• [Data records]
◆ ◆ ◆
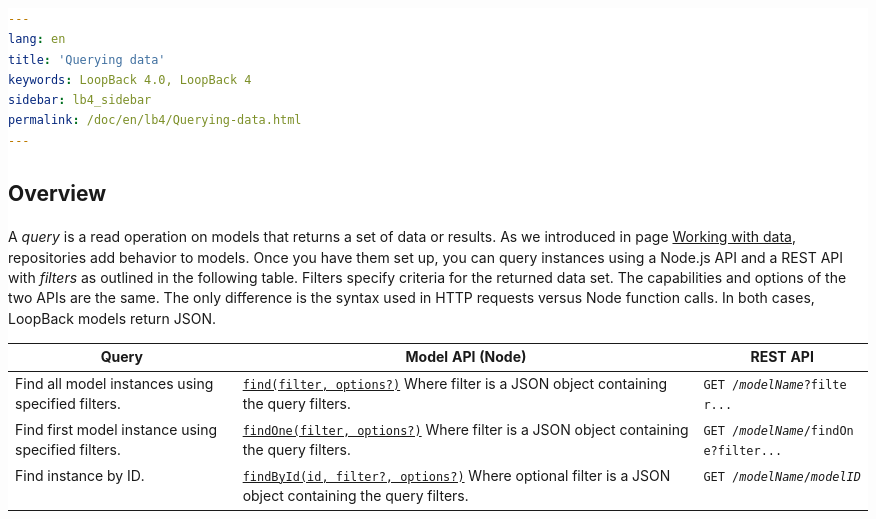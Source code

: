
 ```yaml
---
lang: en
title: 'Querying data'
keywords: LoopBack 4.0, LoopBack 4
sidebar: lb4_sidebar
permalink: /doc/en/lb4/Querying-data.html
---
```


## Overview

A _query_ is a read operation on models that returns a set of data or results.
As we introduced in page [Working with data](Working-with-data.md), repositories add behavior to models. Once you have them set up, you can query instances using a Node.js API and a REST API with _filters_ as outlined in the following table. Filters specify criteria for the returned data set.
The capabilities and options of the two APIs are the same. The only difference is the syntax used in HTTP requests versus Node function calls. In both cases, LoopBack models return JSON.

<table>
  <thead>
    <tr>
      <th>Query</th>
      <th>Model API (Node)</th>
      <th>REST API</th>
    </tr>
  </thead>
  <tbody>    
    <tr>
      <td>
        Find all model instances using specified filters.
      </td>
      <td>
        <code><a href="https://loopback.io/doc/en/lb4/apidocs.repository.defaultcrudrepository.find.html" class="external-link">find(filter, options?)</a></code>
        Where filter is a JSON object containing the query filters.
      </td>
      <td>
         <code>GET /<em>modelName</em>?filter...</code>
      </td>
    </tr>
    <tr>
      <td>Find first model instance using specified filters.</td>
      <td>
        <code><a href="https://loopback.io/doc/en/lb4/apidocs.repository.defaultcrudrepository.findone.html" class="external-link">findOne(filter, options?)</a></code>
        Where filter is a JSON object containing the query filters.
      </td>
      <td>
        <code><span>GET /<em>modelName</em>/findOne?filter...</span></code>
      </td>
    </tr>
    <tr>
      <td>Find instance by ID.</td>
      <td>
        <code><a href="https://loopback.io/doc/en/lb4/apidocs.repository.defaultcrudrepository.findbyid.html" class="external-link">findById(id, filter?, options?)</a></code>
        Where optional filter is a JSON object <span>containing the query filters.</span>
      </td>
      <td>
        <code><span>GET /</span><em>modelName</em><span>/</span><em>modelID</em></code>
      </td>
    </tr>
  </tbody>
◆ ◆ ◆
• [Instructions for the task]
All lines of the records above that carry the word "specified" should be listed.

• [Final answer]
        Find all model instances using specified filters.
      <td>Find first model instance using specified filters.</td>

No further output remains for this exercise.